El papa Francisco instó este jueves a los jóvenes católicos a trabajar por un mundo más justo y solidario. "No dejemos que en nuestro corazón entre la cultura del descartable" sino la cultura de la solidaridad.

"No dejen de trabajar por un mundo más justo y más solidario, nadie puede permanecer insensible frente a las desigualdades que aún están en el mundo", expresó Francisco durante su discurso en la favela de Varginha en la ciudad de Río de Janeiro (sureste de Brasil).

Agregó que cada católico "debe saber dar su contribución para acabar con tantas injusticias sociales".

El sumo pontífice consideró que "no habrá armonía para una sociedad que viva en sí misma, una sociedad así se empobrece y pierde algo de esencia en sí misma. No dejemos entrar en nuestro corazón la cultura del descartable porque nosotros somos hermanos y nadie es descartable".

"Cuando se es capaz de compartir se enriquece, todo lo que se comparte se multiplica y la grandeza de una sociedad se da por el modo en que se trata a los más necesitados", señaló la máxima autoridad de la Iglesia católica.

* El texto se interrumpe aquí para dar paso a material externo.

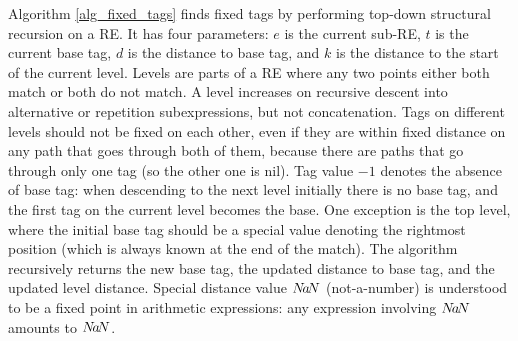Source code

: \documentclass[]{article}
\begin{document}
Algorithm \ref{alg_fixed_tags} finds fixed tags by performing top-down structural recursion on a RE.
It has four parameters: $e$ is the current sub-RE, $t$ is the current base tag,
$d$ is the distance to base tag, and $k$ is the distance to the start of the current level.
Levels are parts of a RE where any two points either both match or both do not match.
A level increases on recursive descent into alternative or repetition subexpressions, but not concatenation.
Tags on different levels should not be fixed on each other, even if they are within fixed distance on any path that goes through both of them,
because there are paths that go through only one tag (so the other one is nil).
Tag value $-1$ denotes the absence of base tag: when descending to the next level initially there is no base tag, and the first tag on the current level becomes the base.
One exception is the top level, where the initial base tag should be a special value denoting the rightmost position (which is always known at the end of the match).
The algorithm recursively returns the new base tag, the updated distance to base tag, and the updated level distance.
Special distance value $\nan$ (not-a-number) is understood to be a fixed point in arithmetic expressions: any expression involving $\nan$ amounts to $\nan$.
\end{document}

El papa resaltó que los seres humanos tienen "un hambre profunda de felicidad y solo se puede saciar el hambre con dignidad y solidaridad".

Por otra parte, pidió a la juventud de brasil y del mundo a "nunca desanimarse" y a no perder la confianza, "no dejen que se apague la esperanza, la realidad puede cambiar, el hombre puede cambiar, practiquen el bien y no se acostumbren al mal, vénsanlo con bien, la Iglesia está con ustedes, el papa está con ustedes".

Desde la favela brasileña, el papa agradeció el recibimiento y la alegría del pueblo de Brasil y por el pedido de ayuda que le han hecho en "los momentos de tristeza y sufrimiento" en el mundo.

Francisco agradeció al pueblo de Brasil por "tan lindo recibimiento" y aseguró que los brasileños "pueden darle al mundo una lección de amistad". Afirmó que desde que tocó tierra suramericana "me siento feliz y bien recibido".

Encuentro con los argentinos

Se espera que al mediodía de este jueves, los casi 50 mil argentinos que participan en el encuentro mundial de la juventud tengan un encuentro cercano con el papa, así lo informó el vocero del Vaticano, Federico Lombardi, confirmando que Francisco hizo espacio en la agenda para saludar a los argentinos.

La delegación argentina compuesta por miembros de la diócesis de Villa María, Río Cuarto y Córdoba se mostraron agradecidos por el gesto del Sumo Pontífice de saludarlos de manera particular. El encuentro será en la catedral de la ciudad de Río.

El primer papa latinoamericano de la historia ha mostrado en estos cuatro meses una manera particular de ejercer la función, acercándose a la gente para atender a los más pobres.